Task description:
In the entries below, how many lines hold the word "border"? Answer with the number only.

Exercise data:
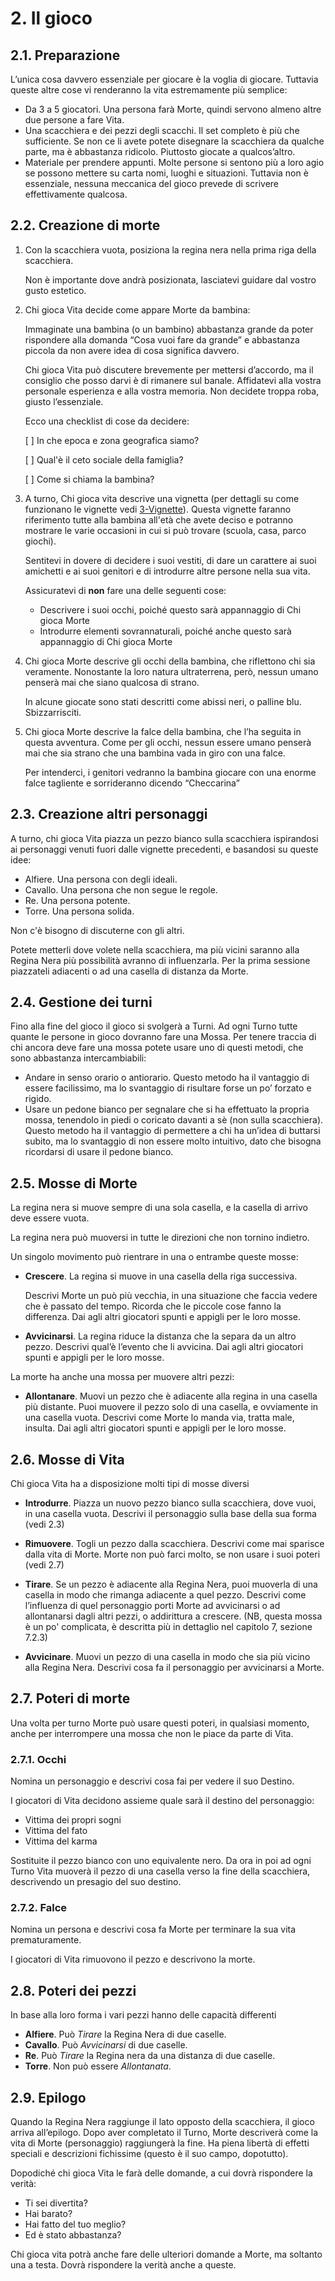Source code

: # 2. Il gioco
## 2.1. Preparazione

L’unica cosa davvero essenziale per giocare è la voglia di giocare. Tuttavia queste altre cose vi renderanno la vita estremamente più semplice:

- Da 3 a 5 giocatori. Una persona farà Morte, quindi servono almeno altre due persone a fare Vita.
- Una scacchiera e dei pezzi degli scacchi. Il set completo è più che sufficiente. Se non ce li avete potete disegnare la scacchiera da qualche parte, ma è abbastanza ridicolo. Piuttosto giocate a qualcos’altro.
- Materiale per prendere appunti. Molte persone si sentono più a loro agio se possono mettere su carta nomi, luoghi e situazioni. Tuttavia non è essenziale, nessuna meccanica del gioco prevede di scrivere effettivamente qualcosa.

## 2.2. Creazione di morte

1.  Con la scacchiera vuota, posiziona la regina nera nella prima riga della scacchiera.
    
    Non è importante dove andrà posizionata, lasciatevi guidare dal vostro gusto estetico.

2. Chi gioca Vita decide come appare Morte da bambina:

    Immaginate una bambina (o un bambino) abbastanza grande da poter rispondere alla domanda “Cosa vuoi fare da grande” e abbastanza piccola da non avere idea di cosa significa davvero.

    Chi gioca Vita può discutere brevemente per mettersi d’accordo, ma il consiglio che posso darvi è di rimanere sul banale. Affidatevi alla vostra personale esperienza e alla vostra memoria. Non decidete troppa roba, giusto l’essenziale.

    Ecco una checklist di cose da decidere:

    [ ] In che epoca e zona geografica siamo?

    [ ] Qual'è il ceto sociale della famiglia?
    
    [ ] Come si chiama la bambina?

3. A turno, Chi gioca vita descrive una vignetta (per dettagli su come funzionano le vignette vedi [3-Vignette](3-Vignette.md)). Questa vignette faranno riferimento tutte alla bambina all'età che avete deciso e potranno mostrare le varie occasioni in cui si può trovare (scuola, casa, parco giochi).

    Sentitevi in dovere di decidere i suoi vestiti, di dare un carattere ai suoi amichetti e ai suoi genitori e di introdurre altre persone nella sua vita.

    Assicuratevi di **non** fare una delle seguenti cose:

    - Descrivere i suoi occhi, poiché questo sarà appannaggio di Chi gioca Morte
    - Introdurre elementi sovrannaturali, poiché anche questo sarà appannaggio di Chi gioca Morte

4.  Chi gioca Morte descrive gli occhi della bambina, che riflettono chi sia veramente. Nonostante la loro natura ultraterrena, però, nessun umano penserà mai che siano qualcosa di strano.

    In alcune giocate sono stati descritti come abissi neri, o palline blu. Sbizzarrisciti.


5.  Chi gioca Morte descrive la falce della bambina, che l’ha seguita in questa avventura. Come per gli occhi, nessun essere umano penserà mai che sia strano che una bambina vada in giro con una falce.

    Per intenderci, i genitori vedranno la bambina giocare con una enorme falce tagliente e sorrideranno dicendo “Checcarina”

## 2.3. Creazione altri personaggi

A turno, chi gioca Vita piazza un pezzo bianco sulla scacchiera ispirandosi ai personaggi venuti fuori dalle vignette precedenti, e basandosi su queste idee:

- Alfiere. Una persona con degli ideali. 
- Cavallo. Una persona che non segue le regole. 
- Re. Una persona potente. 
- Torre. Una persona solida. 

Non c'è bisogno di discuterne con gli altri.

Potete metterli dove volete nella scacchiera, ma più vicini saranno alla Regina Nera più possibilità avranno di influenzarla. Per la prima sessione piazzateli adiacenti o ad una casella di distanza da Morte.

## 2.4. Gestione dei turni

Fino alla fine del gioco il gioco si svolgerà a Turni. Ad ogni Turno tutte quante le persone in gioco dovranno fare una Mossa. Per tenere traccia di chi ancora deve fare una mossa potete usare uno di questi metodi, che sono abbastanza intercambiabili:

- Andare in senso orario o antiorario. Questo metodo ha il vantaggio di essere facilissimo, ma lo svantaggio di risultare forse un po’ forzato e rigido.
- Usare un pedone bianco per segnalare che si ha effettuato la propria mossa, tenendolo in piedi o coricato davanti a sè (non sulla scacchiera). Questo metodo ha il vantaggio di permettere a chi ha un’idea di buttarsi subito, ma lo svantaggio di non essere molto intuitivo, dato che bisogna ricordarsi di usare il pedone bianco.

## 2.5. Mosse di Morte

La regina nera si muove sempre di una sola casella, e la casella di arrivo deve essere vuota.

La regina nera può muoversi in tutte le direzioni che non tornino indietro.

Un singolo movimento può rientrare in una o entrambe queste mosse:

- **Crescere**. La regina si muove in una casella della riga successiva.

    Descrivi Morte un può più vecchia, in una situazione che faccia vedere che è passato del tempo. Ricorda che le piccole cose fanno la differenza. Dai agli altri giocatori spunti e appigli per le loro mosse.

- **Avvicinarsi**. La regina riduce la distanza che la separa da un altro pezzo. Descrivi qual’è l’evento che li avvicina.  Dai agli altri giocatori spunti e appigli per le loro mosse.

La morte ha anche una mossa per muovere altri pezzi:

- **Allontanare**. Muovi un pezzo che è adiacente alla regina in una casella più distante. Puoi muovere il pezzo solo di una casella, e ovviamente in una casella vuota. Descrivi come Morte lo manda via, tratta male, insulta. Dai agli altri giocatori spunti e appigli per le loro mosse.

## 2.6. Mosse di Vita

Chi gioca Vita ha a disposizione molti tipi di mosse diversi

- **Introdurre**. Piazza un nuovo pezzo bianco sulla scacchiera, dove vuoi, in una casella vuota. Descrivi il personaggio sulla base della sua forma (vedi 2.3)

- **Rimuovere**. Togli un pezzo dalla scacchiera. Descrivi come mai sparisce dalla vita di Morte. Morte non può farci molto, se non usare i suoi poteri (vedi 2.7)

- **Tirare**. Se un pezzo è adiacente alla Regina Nera, puoi muoverla di una casella in modo che rimanga adiacente a quel pezzo. Descrivi come l’influenza di quel personaggio porti Morte ad avvicinarsi o ad allontanarsi dagli altri pezzi, o addirittura a crescere. (NB, questa mossa è un po' complicata, è descritta più in dettaglio nel capitolo 7, sezione 7.2.3)

- **Avvicinare**. Muovi un pezzo di una casella in modo che sia più vicino alla Regina Nera. Descrivi cosa fa il personaggio per avvicinarsi a Morte.
  
## 2.7. Poteri di morte

Una volta per turno Morte può usare questi poteri, in qualsiasi momento, anche per interrompere una mossa che non le piace da parte di Vita.

### 2.7.1. Occhi
Nomina un personaggio e descrivi cosa fai per vedere il suo Destino.

I giocatori di Vita decidono assieme quale sarà il destino del personaggio:
- Vittima dei propri sogni
- Vittima del fato
- Vittima del karma

Sostituite il pezzo bianco con uno equivalente nero. Da ora in poi ad ogni Turno Vita muoverà il pezzo di una casella verso la fine della scacchiera, descrivendo un presagio del suo destino.

### 2.7.2. Falce

Nomina un persona e descrivi cosa fa Morte per terminare la sua vita prematuramente.

I giocatori di Vita rimuovono il pezzo e descrivono la morte.

## 2.8. Poteri dei pezzi

In base alla loro forma i vari pezzi hanno delle capacità differenti

- **Alfiere**. Può *Tirare* la Regina Nera di due caselle.
- **Cavallo**. Può *Avvicinarsi* di due caselle.
- **Re**. Può *Tirare* la Regina nera da una distanza di due caselle.
- **Torre**. Non può essere *Allontanata*.

## 2.9. Epilogo

Quando la Regina Nera raggiunge il lato opposto della scacchiera, il gioco arriva all’epilogo. Dopo aver completato il Turno, Morte descriverà come la vita di Morte (personaggio) raggiungerà la fine. Ha piena libertà di effetti speciali e descrizioni fichissime (questo è il suo campo, dopotutto).

Dopodiché chi gioca Vita le farà delle domande, a cui dovrà rispondere la verità:

- Ti sei divertita?
- Hai barato?
- Hai fatto del tuo meglio?
- Ed è stato abbastanza?

Chi gioca vita potrà anche fare delle ulteriori domande a Morte, ma soltanto una a testa. Dovrà rispondere la verità anche a queste. 
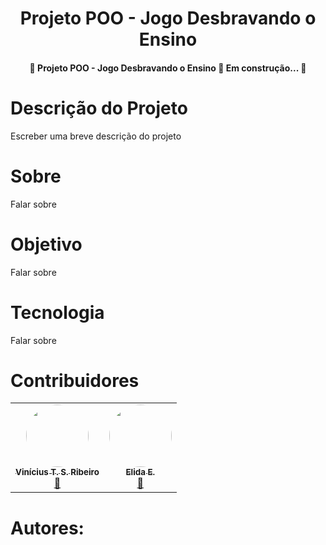  <h1 align="center">
  Projeto POO - Jogo Desbravando o Ensino
</h1>


<h4 align="center">
  🚧  Projeto POO - Jogo Desbravando o Ensino 🚀 Em construção...  🚧
</h4>

<h1>
    Descrição do Projeto
</h1>
<p>
  Escreber uma breve descrição do projeto
</p>
 
 <h1>
  Sobre
 </h1>
 <p>
 Falar sobre
 </p>
 
 <h1>
  Objetivo
 </h1>
 <p>
 Falar sobre
 </p>
 
 <h1>
  Tecnologia
 </h1>
 <p>
 Falar sobre
 </p>
 
 <h1>
 Contribuidores
 </h1>
 <table><tr>
 <td align="center"><a href="https://github.com/ViniSRibeiro"><img style="border-radius: 50%;" src="https://avatars.githubusercontent.com/u/37838123?v=4" width="100px;" alt=""/><br /><sub><b>Vinícius T. S. Ribeiro</b></sub></a><br /><a href="https://github.com/ViniSRibeiro" title="Grupo POO">🚀</a>
 </td>
 
  <td align="center"><a href="https://github.com/Elida-E"><img style="border-radius: 50%;" src="https://avatars.githubusercontent.com/u/72415571?v=4" width="100px;" alt=""/><br /><sub><b>Elida E.</b></sub></a><br /><a href="https://github.com/Elida-E" title="Grupo POO">🚀</a>
 </td>
  
 
</tr>
</table>
 
 <h1>
  Autores:
 </h1>
 
  


<!--te-->


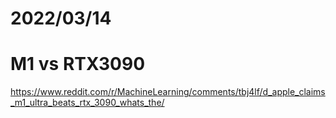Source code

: # 2022/03/14

# M1 vs RTX3090
https://www.reddit.com/r/MachineLearning/comments/tbj4lf/d_apple_claims_m1_ultra_beats_rtx_3090_whats_the/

Output for this exercise:
2